Good Friday one year ago: I had no singing engagements. I attended 3:00 pm service with my mother and we sat near the front of the church. Someone sang beautifully and it wasn’t me and I was envious.
I couldn’t stay standing for very long, and though my pain was minimal it was clear that Crohn’s was now causing more than just “a few bad days”. During the great intercessions the presider led us through “Let us kneel” and “let us stand” and I did the best I could with my poor broken body.
When the time came to venerate the cross I saw a school-age boy move himself forward with crutches and leg braces and I thought “Don’t you dare feel sorry for yourself, Margaret. Don’t you dare.”
In January I was admitted to the hospital on a Friday. When Sunday dawned and I was still hooked up to an IV I asked a nurse if she could have someone bring me communion.
Emily arrived with long hair, a teenager’s nervous smile and a scratched maroon pyx just as the sun was setting. I took and ate. After she left I remembered I was on a liquid diet still and wasn’t to have eaten anything.
What was this bread I consumed?
I don’t know how our suffering connects us to Jesus through his suffering. I don’t know how the Body of Christ, the bread of heaven, nourishes me. I don’t know what my brokenness reveals.
What I do know is that it matters. The wounds we carry with us, the scars that seal our skin, those have been sanctified by the coming of Jesus in the flesh and by his true and painful death.
At Holy Thursday mass I breathed deeply to sing the opening song. And when from death I’m free, I’ll sing on, I’ll sing on. My belly pressed against my waistband, larger after having two months since my bowel resection, two months of being able to eat. I felt the ache of my most recent surgery, the one they did to put me back together, each time I took a breath.
The opening rite took almost fifteen minutes.
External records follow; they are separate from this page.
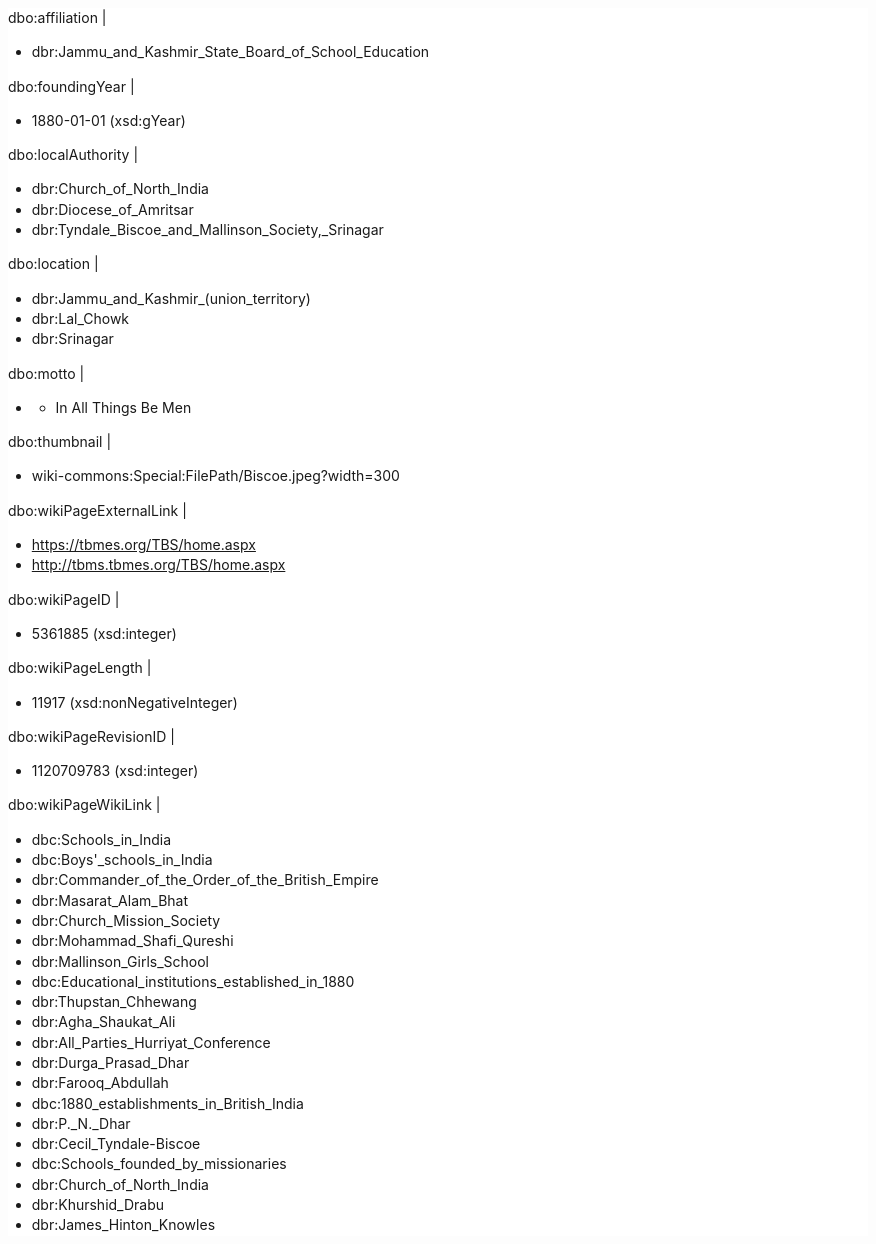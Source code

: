   
dbo:affiliation | 

  * dbr:Jammu_and_Kashmir_State_Board_of_School_Education

  
dbo:foundingYear | 

  * 1880-01-01 (xsd:gYear)

  
dbo:localAuthority | 

  * dbr:Church_of_North_India
  * dbr:Diocese_of_Amritsar
  * dbr:Tyndale_Biscoe_and_Mallinson_Society,_Srinagar

  
dbo:location | 

  * dbr:Jammu_and_Kashmir_(union_territory)
  * dbr:Lal_Chowk
  * dbr:Srinagar

  
dbo:motto | 

  *   * In All Things Be Men

  
dbo:thumbnail | 

  * wiki-commons:Special:FilePath/Biscoe.jpeg?width=300

  
dbo:wikiPageExternalLink | 

  * https://tbmes.org/TBS/home.aspx
  * http://tbms.tbmes.org/TBS/home.aspx

  
dbo:wikiPageID | 

  * 5361885 (xsd:integer)

  
dbo:wikiPageLength | 

  * 11917 (xsd:nonNegativeInteger)

  
dbo:wikiPageRevisionID | 

  * 1120709783 (xsd:integer)

  
dbo:wikiPageWikiLink | 

  * dbc:Schools_in_India
  * dbc:Boys'_schools_in_India
  * dbr:Commander_of_the_Order_of_the_British_Empire
  * dbr:Masarat_Alam_Bhat
  * dbr:Church_Mission_Society
  * dbr:Mohammad_Shafi_Qureshi
  * dbr:Mallinson_Girls_School
  * dbc:Educational_institutions_established_in_1880
  * dbr:Thupstan_Chhewang
  * dbr:Agha_Shaukat_Ali
  * dbr:All_Parties_Hurriyat_Conference
  * dbr:Durga_Prasad_Dhar
  * dbr:Farooq_Abdullah
  * dbc:1880_establishments_in_British_India
  * dbr:P._N._Dhar
  * dbr:Cecil_Tyndale-Biscoe
  * dbc:Schools_founded_by_missionaries
  * dbr:Church_of_North_India
  * dbr:Khurshid_Drabu
  * dbr:James_Hinton_Knowles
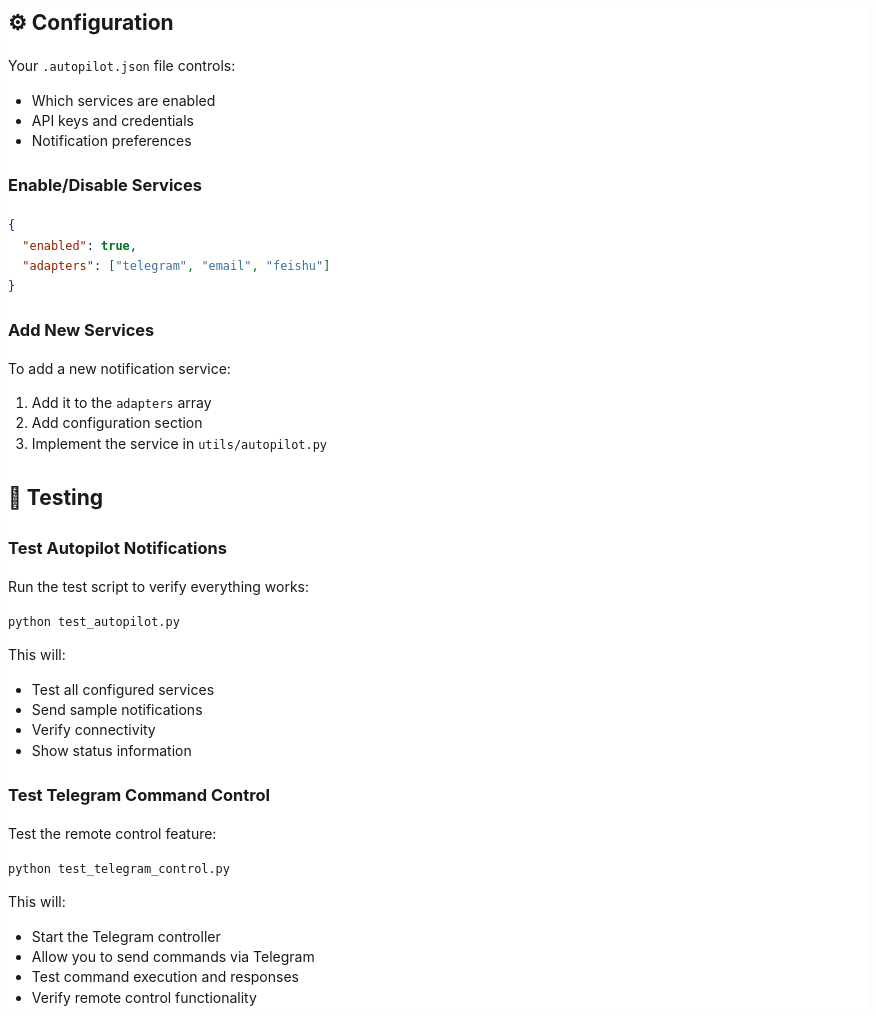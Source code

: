 ## ⚙️ Configuration

Your `.autopilot.json` file controls:

- Which services are enabled
- API keys and credentials
- Notification preferences

### Enable/Disable Services

```json
{
  "enabled": true,
  "adapters": ["telegram", "email", "feishu"]
}
```

### Add New Services

To add a new notification service:

1. Add it to the `adapters` array
2. Add configuration section
3. Implement the service in `utils/autopilot.py`

## 🧪 Testing

### Test Autopilot Notifications

Run the test script to verify everything works:

```bash
python test_autopilot.py
```

This will:

- Test all configured services
- Send sample notifications
- Verify connectivity
- Show status information

### Test Telegram Command Control

Test the remote control feature:

```bash
python test_telegram_control.py
```

This will:

- Start the Telegram controller
- Allow you to send commands via Telegram
- Test command execution and responses
- Verify remote control functionality

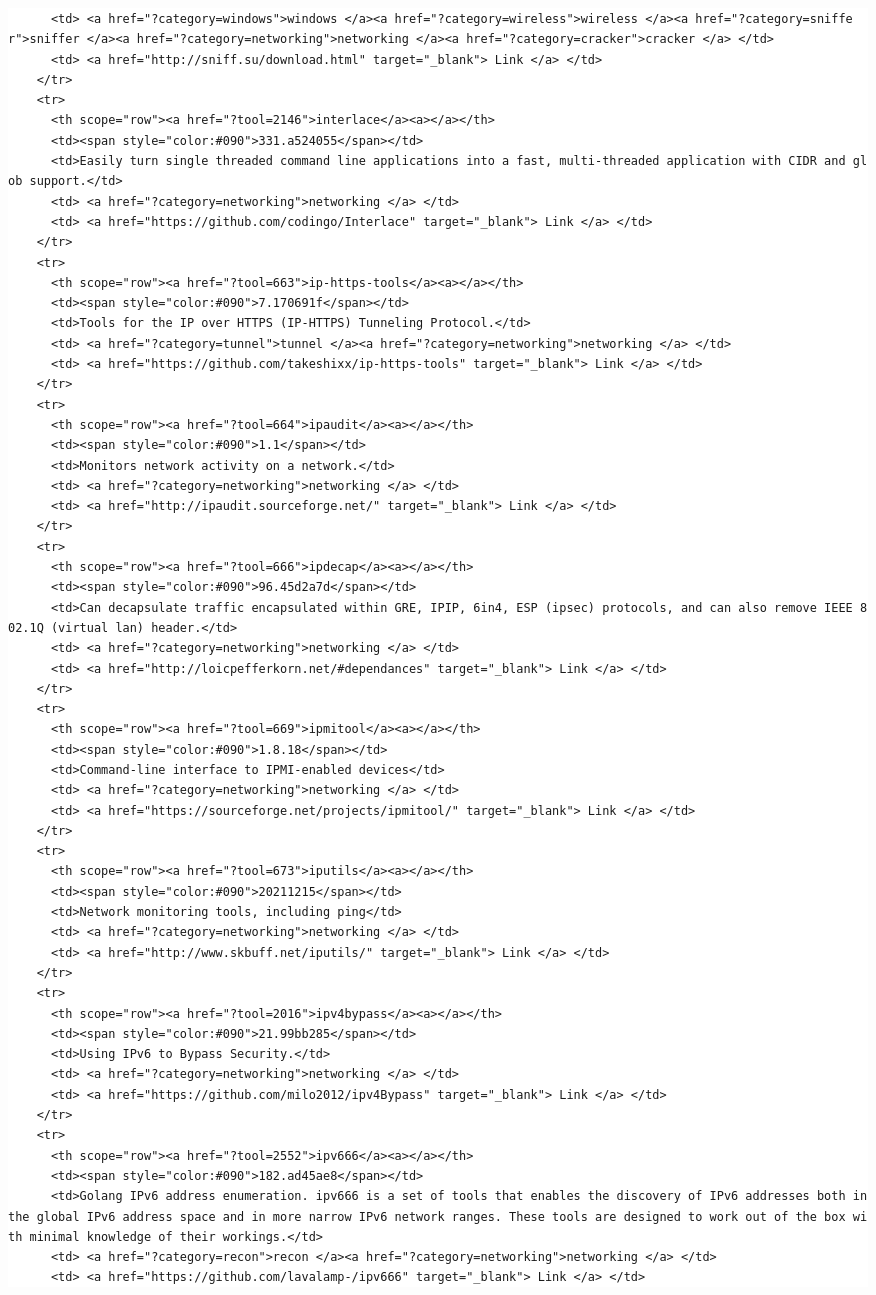           <td> <a href="?category=windows">windows </a><a href="?category=wireless">wireless </a><a href="?category=sniffer">sniffer </a><a href="?category=networking">networking </a><a href="?category=cracker">cracker </a> </td>
          <td> <a href="http://sniff.su/download.html" target="_blank"> Link </a> </td>
        </tr>
        <tr>
          <th scope="row"><a href="?tool=2146">interlace</a><a></a></th>
          <td><span style="color:#090">331.a524055</span></td>
          <td>Easily turn single threaded command line applications into a fast, multi-threaded application with CIDR and glob support.</td>
          <td> <a href="?category=networking">networking </a> </td>
          <td> <a href="https://github.com/codingo/Interlace" target="_blank"> Link </a> </td>
        </tr>
        <tr>
          <th scope="row"><a href="?tool=663">ip-https-tools</a><a></a></th>
          <td><span style="color:#090">7.170691f</span></td>
          <td>Tools for the IP over HTTPS (IP-HTTPS) Tunneling Protocol.</td>
          <td> <a href="?category=tunnel">tunnel </a><a href="?category=networking">networking </a> </td>
          <td> <a href="https://github.com/takeshixx/ip-https-tools" target="_blank"> Link </a> </td>
        </tr>
        <tr>
          <th scope="row"><a href="?tool=664">ipaudit</a><a></a></th>
          <td><span style="color:#090">1.1</span></td>
          <td>Monitors network activity on a network.</td>
          <td> <a href="?category=networking">networking </a> </td>
          <td> <a href="http://ipaudit.sourceforge.net/" target="_blank"> Link </a> </td>
        </tr>
        <tr>
          <th scope="row"><a href="?tool=666">ipdecap</a><a></a></th>
          <td><span style="color:#090">96.45d2a7d</span></td>
          <td>Can decapsulate traffic encapsulated within GRE, IPIP, 6in4, ESP (ipsec) protocols, and can also remove IEEE 802.1Q (virtual lan) header.</td>
          <td> <a href="?category=networking">networking </a> </td>
          <td> <a href="http://loicpefferkorn.net/#dependances" target="_blank"> Link </a> </td>
        </tr>
        <tr>
          <th scope="row"><a href="?tool=669">ipmitool</a><a></a></th>
          <td><span style="color:#090">1.8.18</span></td>
          <td>Command-line interface to IPMI-enabled devices</td>
          <td> <a href="?category=networking">networking </a> </td>
          <td> <a href="https://sourceforge.net/projects/ipmitool/" target="_blank"> Link </a> </td>
        </tr>
        <tr>
          <th scope="row"><a href="?tool=673">iputils</a><a></a></th>
          <td><span style="color:#090">20211215</span></td>
          <td>Network monitoring tools, including ping</td>
          <td> <a href="?category=networking">networking </a> </td>
          <td> <a href="http://www.skbuff.net/iputils/" target="_blank"> Link </a> </td>
        </tr>
        <tr>
          <th scope="row"><a href="?tool=2016">ipv4bypass</a><a></a></th>
          <td><span style="color:#090">21.99bb285</span></td>
          <td>Using IPv6 to Bypass Security.</td>
          <td> <a href="?category=networking">networking </a> </td>
          <td> <a href="https://github.com/milo2012/ipv4Bypass" target="_blank"> Link </a> </td>
        </tr>
        <tr>
          <th scope="row"><a href="?tool=2552">ipv666</a><a></a></th>
          <td><span style="color:#090">182.ad45ae8</span></td>
          <td>Golang IPv6 address enumeration. ipv666 is a set of tools that enables the discovery of IPv6 addresses both in the global IPv6 address space and in more narrow IPv6 network ranges. These tools are designed to work out of the box with minimal knowledge of their workings.</td>
          <td> <a href="?category=recon">recon </a><a href="?category=networking">networking </a> </td>
          <td> <a href="https://github.com/lavalamp-/ipv666" target="_blank"> Link </a> </td>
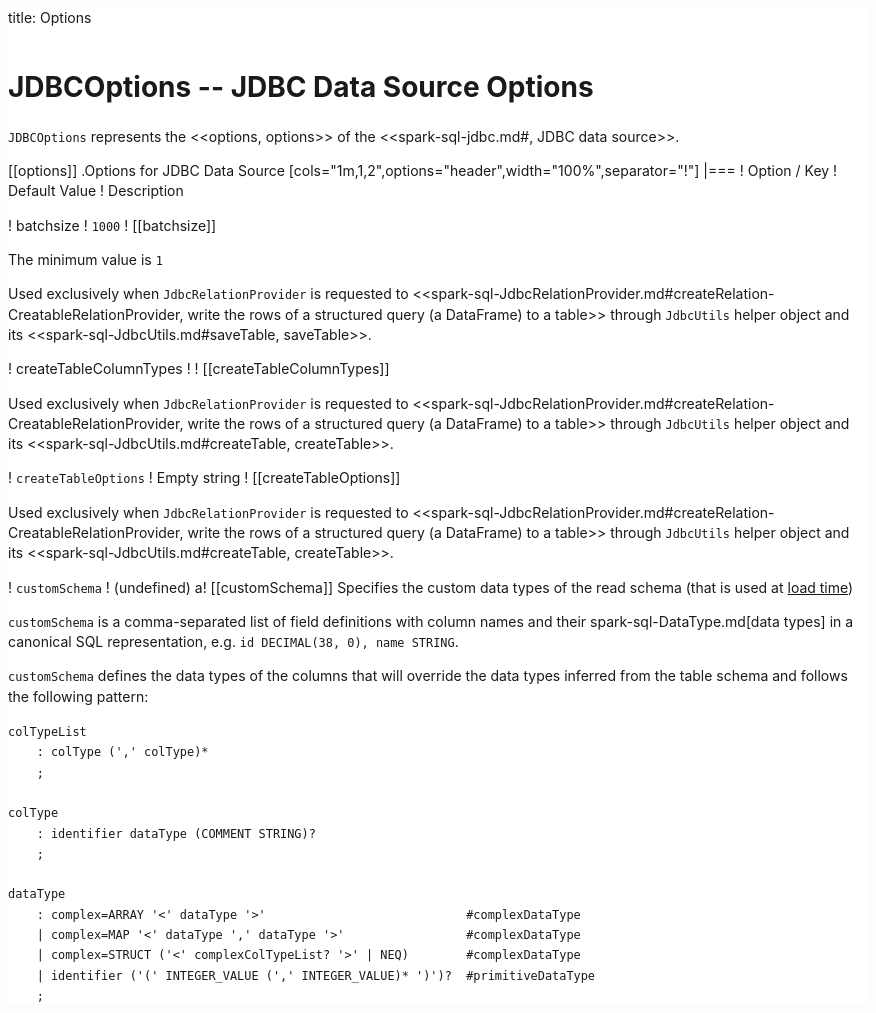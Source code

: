title: Options

# JDBCOptions -- JDBC Data Source Options

`JDBCOptions` represents the <<options, options>> of the <<spark-sql-jdbc.md#, JDBC data source>>.

[[options]]
.Options for JDBC Data Source
[cols="1m,1,2",options="header",width="100%",separator="!"]
|===
! Option / Key
! Default Value
! Description

! batchsize
! `1000`
! [[batchsize]]

The minimum value is `1`

Used exclusively when `JdbcRelationProvider` is requested to <<spark-sql-JdbcRelationProvider.md#createRelation-CreatableRelationProvider, write the rows of a structured query (a DataFrame) to a table>> through `JdbcUtils` helper object and its <<spark-sql-JdbcUtils.md#saveTable, saveTable>>.

! createTableColumnTypes
!
! [[createTableColumnTypes]]

Used exclusively when `JdbcRelationProvider` is requested to <<spark-sql-JdbcRelationProvider.md#createRelation-CreatableRelationProvider, write the rows of a structured query (a DataFrame) to a table>> through `JdbcUtils` helper object and its <<spark-sql-JdbcUtils.md#createTable, createTable>>.

! `createTableOptions`
! Empty string
! [[createTableOptions]]

Used exclusively when `JdbcRelationProvider` is requested to <<spark-sql-JdbcRelationProvider.md#createRelation-CreatableRelationProvider, write the rows of a structured query (a DataFrame) to a table>> through `JdbcUtils` helper object and its <<spark-sql-JdbcUtils.md#createTable, createTable>>.

! `customSchema`
! (undefined)
a! [[customSchema]] Specifies the custom data types of the read schema (that is used at [load time](DataFrameReader.md#jdbc))

`customSchema` is a comma-separated list of field definitions with column names and their spark-sql-DataType.md[data types] in a canonical SQL representation, e.g. `id DECIMAL(38, 0), name STRING`.

`customSchema` defines the data types of the columns that will override the data types inferred from the table schema and follows the following pattern:

```
colTypeList
    : colType (',' colType)*
    ;

colType
    : identifier dataType (COMMENT STRING)?
    ;

dataType
    : complex=ARRAY '<' dataType '>'                            #complexDataType
    | complex=MAP '<' dataType ',' dataType '>'                 #complexDataType
    | complex=STRUCT ('<' complexColTypeList? '>' | NEQ)        #complexDataType
    | identifier ('(' INTEGER_VALUE (',' INTEGER_VALUE)* ')')?  #primitiveDataType
    ;
```
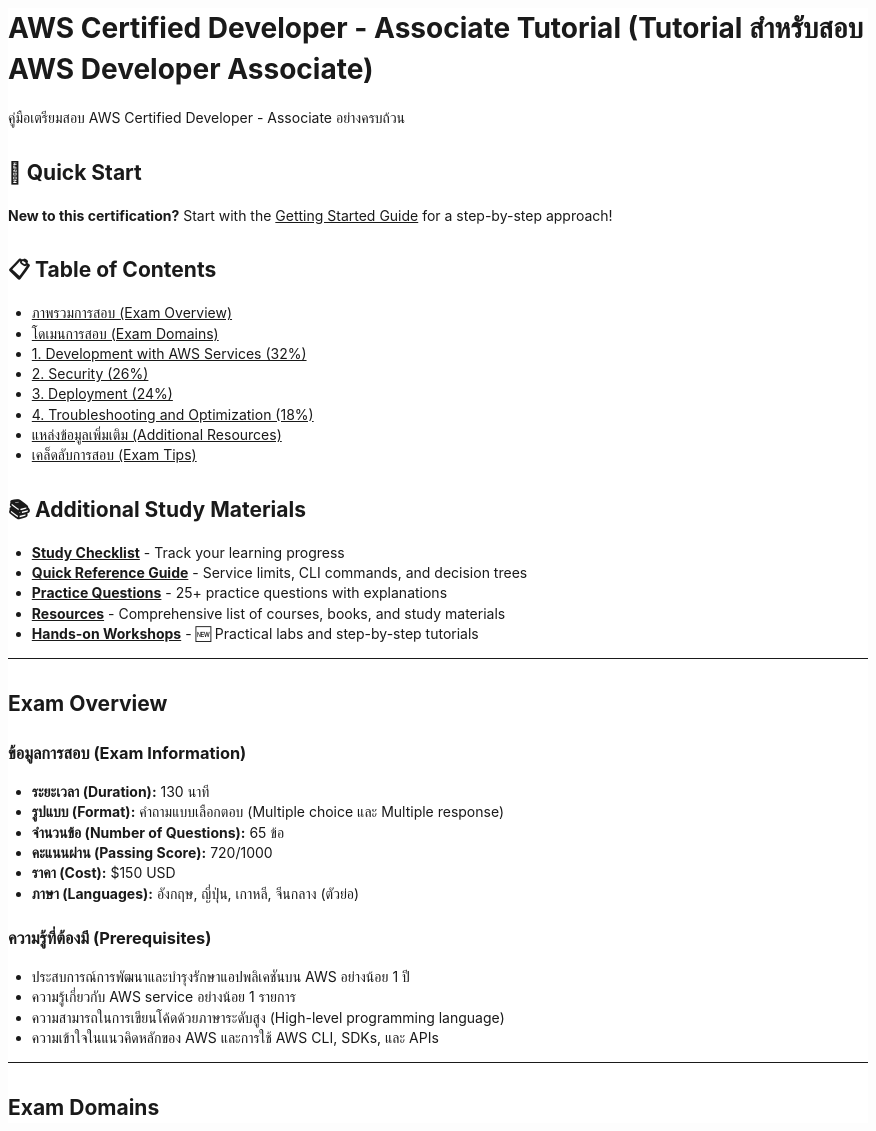 # AWS Certified Developer - Associate Tutorial (Tutorial สำหรับสอบ AWS Developer Associate)

คู่มือเตรียมสอบ AWS Certified Developer - Associate อย่างครบถ้วน

## 🚀 Quick Start
**New to this certification?** Start with the [Getting Started Guide](GETTING_STARTED.md) for a step-by-step approach!

## 📋 Table of Contents
- [ภาพรวมการสอบ (Exam Overview)](#exam-overview)
- [โดเมนการสอบ (Exam Domains)](#exam-domains)
- [1. Development with AWS Services (32%)](#1-development-with-aws-services)
- [2. Security (26%)](#2-security)
- [3. Deployment (24%)](#3-deployment)
- [4. Troubleshooting and Optimization (18%)](#4-troubleshooting-and-optimization)
- [แหล่งข้อมูลเพิ่มเติม (Additional Resources)](#additional-resources)
- [เคล็ดลับการสอบ (Exam Tips)](#exam-tips)

## 📚 Additional Study Materials
- **[Study Checklist](STUDY_CHECKLIST.md)** - Track your learning progress
- **[Quick Reference Guide](QUICK_REFERENCE.md)** - Service limits, CLI commands, and decision trees
- **[Practice Questions](PRACTICE_QUESTIONS.md)** - 25+ practice questions with explanations
- **[Resources](RESOURCES.md)** - Comprehensive list of courses, books, and study materials
- **[Hands-on Workshops](WORKSHOPS.md)** - 🆕 Practical labs and step-by-step tutorials

---

## Exam Overview

### ข้อมูลการสอบ (Exam Information)
- **ระยะเวลา (Duration):** 130 นาที
- **รูปแบบ (Format):** คำถามแบบเลือกตอบ (Multiple choice และ Multiple response)
- **จำนวนข้อ (Number of Questions):** 65 ข้อ
- **คะแนนผ่าน (Passing Score):** 720/1000
- **ราคา (Cost):** $150 USD
- **ภาษา (Languages):** อังกฤษ, ญี่ปุ่น, เกาหลี, จีนกลาง (ตัวย่อ)

### ความรู้ที่ต้องมี (Prerequisites)
- ประสบการณ์การพัฒนาและบำรุงรักษาแอปพลิเคชันบน AWS อย่างน้อย 1 ปี
- ความรู้เกี่ยวกับ AWS service อย่างน้อย 1 รายการ
- ความสามารถในการเขียนโค้ดด้วยภาษาระดับสูง (High-level programming language)
- ความเข้าใจในแนวคิดหลักของ AWS และการใช้ AWS CLI, SDKs, และ APIs

---

## Exam Domains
I stood the whole time.
Pange, lingua, gloriósi
Quem in mundi prétium
Fructus ventris generósi
Rex effúdit géntium.
Tell, my tongue, the mystery of the glorious body and the precious blood. We do not understand that which we proclaim, that’s why it is a mystery. I do not know what it means to have a body. I do not know how or why it works sometimes, and doesn’t others. I do not know what my suffering has to do with His. But I know that it does, and that it matters.